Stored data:
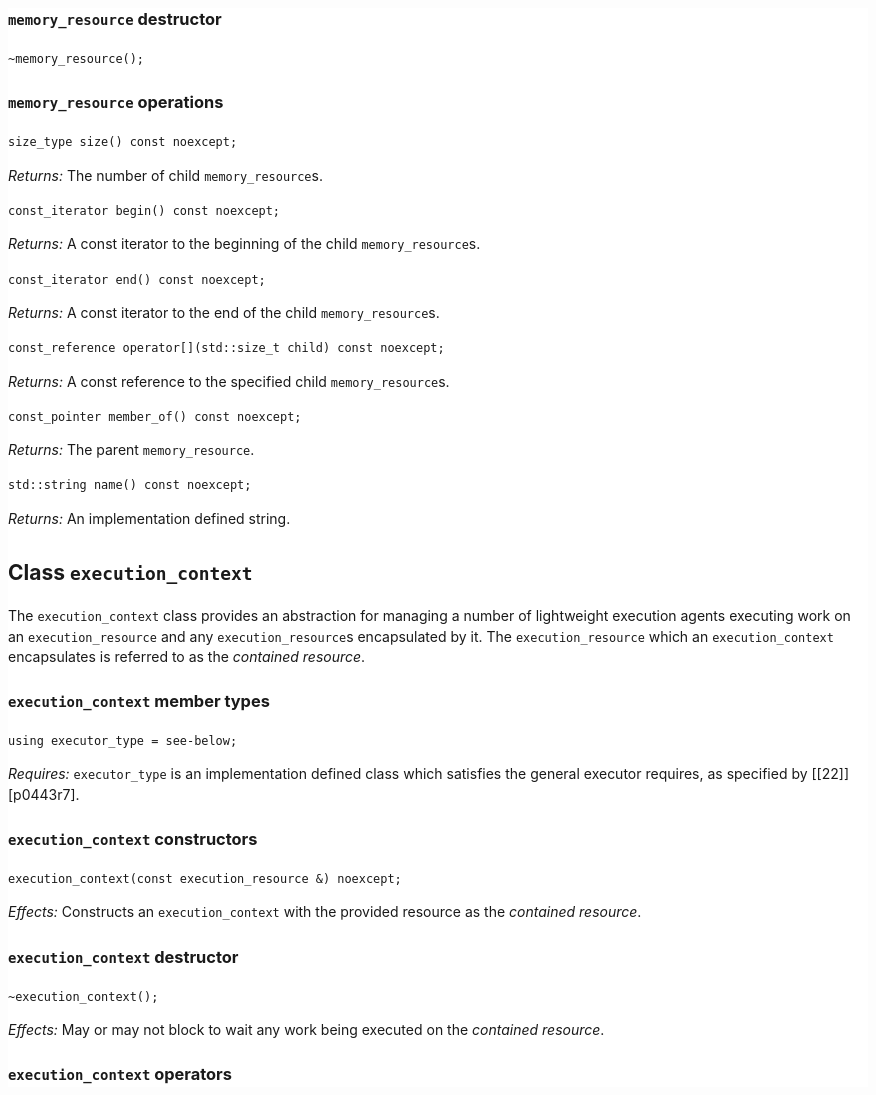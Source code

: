 ### `memory_resource` destructor

    ~memory_resource();

### `memory_resource` operations

    size_type size() const noexcept;

*Returns:* The number of child `memory_resource`s.

    const_iterator begin() const noexcept;

*Returns:* A const iterator to the beginning of the child `memory_resource`s.

    const_iterator end() const noexcept;

*Returns:* A const iterator to the end of the child `memory_resource`s.

    const_reference operator[](std::size_t child) const noexcept;

*Returns:* A const reference to the specified child `memory_resource`s.

    const_pointer member_of() const noexcept;

*Returns:* The parent `memory_resource`.

    std::string name() const noexcept;

*Returns:* An implementation defined string.

## Class `execution_context`

The `execution_context` class provides an abstraction for managing a number of lightweight execution agents executing work on an `execution_resource` and any `execution_resource`s encapsulated by it. The `execution_resource` which an `execution_context` encapsulates is referred to as the *contained resource*.

### `execution_context` member types

    using executor_type = see-below;

*Requires:* `executor_type` is an implementation defined class which satisfies the general executor requires, as specified by [[22]][p0443r7].

### `execution_context` constructors

    execution_context(const execution_resource &) noexcept;

*Effects:* Constructs an `execution_context` with the provided resource as the *contained resource*.

### `execution_context` destructor
    
    ~execution_context();

*Effects:* May or may not block to wait any work being executed on the *contained resource*.

### `execution_context` operators


[p0687]: http://wg21.link/p0687
[design-of-openmp]: https://link.springer.com/chapter/10.1007/978-3-642-30961-8_2
[hwloc]: https://www.open-mpi.org/projects/hwloc/
[sycl-1-2-1]: https://www.khronos.org/registry/SYCL/specs/sycl-1.2.1.pdf
[opencl-2-2]: https://www.khronos.org/registry/OpenCL/specs/opencl-2.2.pdf
[HSA]: http://www.hsafoundation.com/standards/
[openmp-5]: http://www.openmp.org/wp-content/uploads/openmp-TR5-final.pdf
[cpuaff]: https://github.com/dcdillon/cpuaff
[pmem]: http://pmem.io/
[memkid]: https://github.com/memkind/memkind
[solaris-pbind]: https://docs.oracle.com/cd/E26502_01/html/E29031/pbind-1m.html
[linux-sched-setaffinity]: https://linux.die.net/man/2/sched_setaffinity
[windows-set-thread-affinity-mask]: https://msdn.microsoft.com/en-us/library/windows/desktop/ms686247(v=vs.85).aspx
[chapel]: https://chapel-lang.org/
[x10]: http://x10-lang.org/
[upc++]: https://bitbucket.org/berkeleylab/upcxx/wiki/Home
[tbb]: https://www.threadingbuildingblocks.org/
[hpx]: https://github.com/STEllAR-GROUP/hpx
[madness]: https://github.com/m-a-d-n-e-s-s/madness
[lstopo]: https://www.open-mpi.org/projects/hwloc/lstopo/
[p0737]: http://wg21.link/p0737
[exposing-locality]: https://docs.google.com/viewer?a=v&pid=sites&srcid=bGJsLmdvdnxwYWRhbC13b3Jrc2hvcHxneDozOWE0MjZjOTMxOTk3NGU3
[mpi]: http://mpi-forum.org/docs/
[pvm]: http://www.csm.ornl.gov/pvm/
[pvm-callback]: http://etutorials.org/Linux+systems/cluster+computing+with+linux/Part+II+Parallel+Programming/Chapter+11+Fault-Tolerant+and+Adaptive+Programs+with+PVM/11.2+Building+Fault-Tolerant+Parallel+Applications/
[mpi-post-failure-recovery]: http://journals.sagepub.com/doi/10.1177/1094342013488238
[mpi-fault-tolerance]: http://www.mcs.anl.gov/~lusk/papers/fault-tolerance.pdf
[p0323r4]: http://www.open-std.org/jtc1/sc22/wg21/docs/papers/2017/p0323r4.html
[movidius]: https://developer.movidius.com/
[madness-journal]: http://dx.doi.org/10.1137/15M1026171
[openmp-affinity]: http://pages.tacc.utexas.edu/~eijkhout/pcse/html/omp-affinity.html
[intel-balanced-affinity]: https://software.intel.com/en-us/node/522518
[p0796]: http://wg21.link/p0796
[pXXXX]: http://wg21.link/p1436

▶ Assigned task
Above are the records; transcribe them exactly without the pictures.

▶ Task result
Source code

: ### `memory_resource` destructor

    ~memory_resource();

### `memory_resource` operations

    size_type size() const noexcept;

*Returns:* The number of child `memory_resource`s.

    const_iterator begin() const noexcept;

*Returns:* A const iterator to the beginning of the child `memory_resource`s.

    const_iterator end() const noexcept;

*Returns:* A const iterator to the end of the child `memory_resource`s.

    const_reference operator[](std::size_t child) const noexcept;

*Returns:* A const reference to the specified child `memory_resource`s.

    const_pointer member_of() const noexcept;

*Returns:* The parent `memory_resource`.

    std::string name() const noexcept;

*Returns:* An implementation defined string.

## Class `execution_context`

The `execution_context` class provides an abstraction for managing a number of lightweight execution agents executing work on an `execution_resource` and any `execution_resource`s encapsulated by it. The `execution_resource` which an `execution_context` encapsulates is referred to as the *contained resource*.

### `execution_context` member types

    using executor_type = see-below;

*Requires:* `executor_type` is an implementation defined class which satisfies the general executor requires, as specified by [[22]][p0443r7].

### `execution_context` constructors

    execution_context(const execution_resource &) noexcept;

*Effects:* Constructs an `execution_context` with the provided resource as the *contained resource*.

### `execution_context` destructor
    
    ~execution_context();

*Effects:* May or may not block to wait any work being executed on the *contained resource*.

### `execution_context` operators


[p0687]: http://wg21.link/p0687
[design-of-openmp]: https://link.springer.com/chapter/10.1007/978-3-642-30961-8_2
[hwloc]: https://www.open-mpi.org/projects/hwloc/
[sycl-1-2-1]: https://www.khronos.org/registry/SYCL/specs/sycl-1.2.1.pdf
[opencl-2-2]: https://www.khronos.org/registry/OpenCL/specs/opencl-2.2.pdf
[HSA]: http://www.hsafoundation.com/standards/
[openmp-5]: http://www.openmp.org/wp-content/uploads/openmp-TR5-final.pdf
[cpuaff]: https://github.com/dcdillon/cpuaff
[pmem]: http://pmem.io/
[memkid]: https://github.com/memkind/memkind
[solaris-pbind]: https://docs.oracle.com/cd/E26502_01/html/E29031/pbind-1m.html
[linux-sched-setaffinity]: https://linux.die.net/man/2/sched_setaffinity
[windows-set-thread-affinity-mask]: https://msdn.microsoft.com/en-us/library/windows/desktop/ms686247(v=vs.85).aspx
[chapel]: https://chapel-lang.org/
[x10]: http://x10-lang.org/
[upc++]: https://bitbucket.org/berkeleylab/upcxx/wiki/Home
[tbb]: https://www.threadingbuildingblocks.org/
[hpx]: https://github.com/STEllAR-GROUP/hpx
[madness]: https://github.com/m-a-d-n-e-s-s/madness
[lstopo]: https://www.open-mpi.org/projects/hwloc/lstopo/
[p0737]: http://wg21.link/p0737
[exposing-locality]: https://docs.google.com/viewer?a=v&pid=sites&srcid=bGJsLmdvdnxwYWRhbC13b3Jrc2hvcHxneDozOWE0MjZjOTMxOTk3NGU3
[mpi]: http://mpi-forum.org/docs/
[pvm]: http://www.csm.ornl.gov/pvm/
[pvm-callback]: http://etutorials.org/Linux+systems/cluster+computing+with+linux/Part+II+Parallel+Programming/Chapter+11+Fault-Tolerant+and+Adaptive+Programs+with+PVM/11.2+Building+Fault-Tolerant+Parallel+Applications/
[mpi-post-failure-recovery]: http://journals.sagepub.com/doi/10.1177/1094342013488238
[mpi-fault-tolerance]: http://www.mcs.anl.gov/~lusk/papers/fault-tolerance.pdf
[p0323r4]: http://www.open-std.org/jtc1/sc22/wg21/docs/papers/2017/p0323r4.html
[movidius]: https://developer.movidius.com/
[madness-journal]: http://dx.doi.org/10.1137/15M1026171
[openmp-affinity]: http://pages.tacc.utexas.edu/~eijkhout/pcse/html/omp-affinity.html
[intel-balanced-affinity]: https://software.intel.com/en-us/node/522518
[p0796]: http://wg21.link/p0796
[pXXXX]: http://wg21.link/p1436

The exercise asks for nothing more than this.